If a line of the records contains the string "language", copy it out.

[[ Task material open ]]

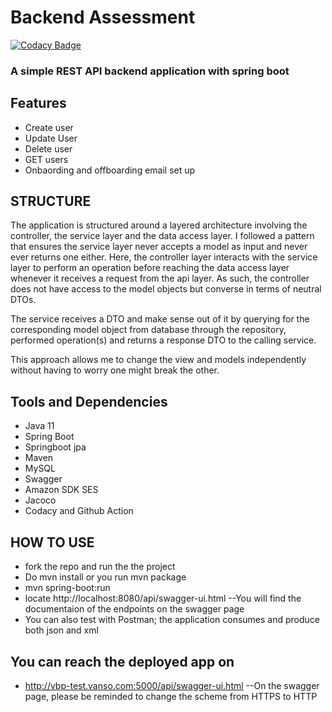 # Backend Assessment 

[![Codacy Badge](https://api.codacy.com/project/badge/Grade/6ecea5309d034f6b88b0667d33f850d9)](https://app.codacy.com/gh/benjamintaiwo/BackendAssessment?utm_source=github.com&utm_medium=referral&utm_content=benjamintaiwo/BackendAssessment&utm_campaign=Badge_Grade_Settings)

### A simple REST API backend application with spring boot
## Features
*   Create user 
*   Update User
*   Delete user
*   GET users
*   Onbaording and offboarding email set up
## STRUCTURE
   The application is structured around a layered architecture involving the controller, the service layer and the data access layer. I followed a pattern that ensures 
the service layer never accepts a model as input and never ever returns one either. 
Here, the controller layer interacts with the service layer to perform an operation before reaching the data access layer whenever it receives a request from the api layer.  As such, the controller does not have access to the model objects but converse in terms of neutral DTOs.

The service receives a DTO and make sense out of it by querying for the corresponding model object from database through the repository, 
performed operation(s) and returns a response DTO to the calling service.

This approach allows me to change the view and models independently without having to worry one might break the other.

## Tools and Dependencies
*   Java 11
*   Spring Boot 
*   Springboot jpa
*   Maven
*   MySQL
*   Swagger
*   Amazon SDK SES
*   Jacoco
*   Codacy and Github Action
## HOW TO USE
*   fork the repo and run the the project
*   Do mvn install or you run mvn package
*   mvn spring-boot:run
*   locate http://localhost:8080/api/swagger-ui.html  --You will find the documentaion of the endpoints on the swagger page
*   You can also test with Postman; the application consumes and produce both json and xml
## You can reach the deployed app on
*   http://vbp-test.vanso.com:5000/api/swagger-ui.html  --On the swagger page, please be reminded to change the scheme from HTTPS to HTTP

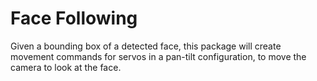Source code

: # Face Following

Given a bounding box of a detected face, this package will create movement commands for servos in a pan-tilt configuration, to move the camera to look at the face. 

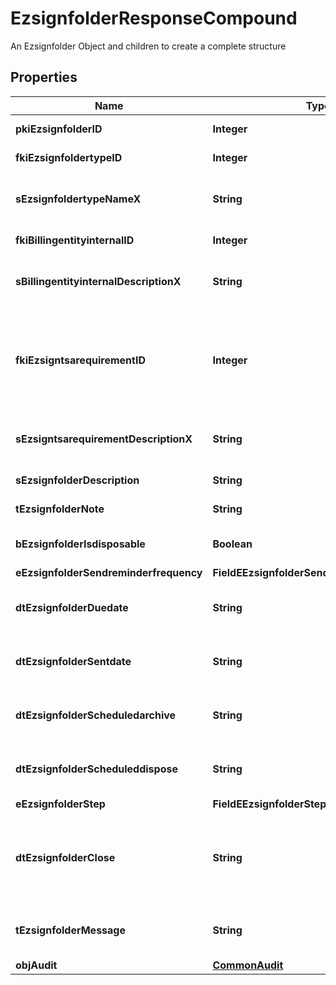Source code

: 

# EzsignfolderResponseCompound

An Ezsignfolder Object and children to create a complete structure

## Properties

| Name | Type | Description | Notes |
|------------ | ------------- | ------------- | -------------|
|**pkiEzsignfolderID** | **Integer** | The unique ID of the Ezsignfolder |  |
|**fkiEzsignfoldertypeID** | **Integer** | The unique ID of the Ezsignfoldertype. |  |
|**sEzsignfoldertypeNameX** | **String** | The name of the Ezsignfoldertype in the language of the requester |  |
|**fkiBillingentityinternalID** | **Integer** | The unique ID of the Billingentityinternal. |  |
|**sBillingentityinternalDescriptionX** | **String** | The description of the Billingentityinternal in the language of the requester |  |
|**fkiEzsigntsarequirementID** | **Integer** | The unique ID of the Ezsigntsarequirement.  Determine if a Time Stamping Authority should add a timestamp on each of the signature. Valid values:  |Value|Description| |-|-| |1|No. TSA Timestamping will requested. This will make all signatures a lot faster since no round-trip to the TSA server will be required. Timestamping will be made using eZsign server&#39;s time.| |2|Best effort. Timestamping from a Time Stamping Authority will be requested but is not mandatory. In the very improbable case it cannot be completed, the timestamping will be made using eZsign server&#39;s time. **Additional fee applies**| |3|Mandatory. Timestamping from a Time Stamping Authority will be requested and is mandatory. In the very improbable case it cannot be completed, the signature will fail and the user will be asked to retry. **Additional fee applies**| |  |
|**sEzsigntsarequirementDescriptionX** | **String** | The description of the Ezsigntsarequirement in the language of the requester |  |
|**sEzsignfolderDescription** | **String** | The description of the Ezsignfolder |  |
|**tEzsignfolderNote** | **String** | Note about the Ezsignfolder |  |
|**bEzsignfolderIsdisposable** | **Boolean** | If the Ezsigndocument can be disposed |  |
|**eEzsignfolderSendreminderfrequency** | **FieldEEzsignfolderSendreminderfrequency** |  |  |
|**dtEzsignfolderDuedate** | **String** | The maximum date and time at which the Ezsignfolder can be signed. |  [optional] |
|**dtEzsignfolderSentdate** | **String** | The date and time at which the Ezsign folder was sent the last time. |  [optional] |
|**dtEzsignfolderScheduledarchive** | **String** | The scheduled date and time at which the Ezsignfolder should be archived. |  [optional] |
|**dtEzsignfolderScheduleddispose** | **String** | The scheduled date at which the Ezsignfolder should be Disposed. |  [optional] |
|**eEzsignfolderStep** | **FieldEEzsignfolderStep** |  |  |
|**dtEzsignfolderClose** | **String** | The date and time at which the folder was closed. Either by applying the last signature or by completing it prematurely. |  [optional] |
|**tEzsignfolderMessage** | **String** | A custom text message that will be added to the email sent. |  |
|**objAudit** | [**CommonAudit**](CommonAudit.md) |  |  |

[[ Task material closed ]]

* **Task response**
|**sEzsignfoldertypeNameX** | **String** | The name of the Ezsignfoldertype in the language of the requester |  |
|**sBillingentityinternalDescriptionX** | **String** | The description of the Billingentityinternal in the language of the requester |  |
|**sEzsigntsarequirementDescriptionX** | **String** | The description of the Ezsigntsarequirement in the language of the requester |  |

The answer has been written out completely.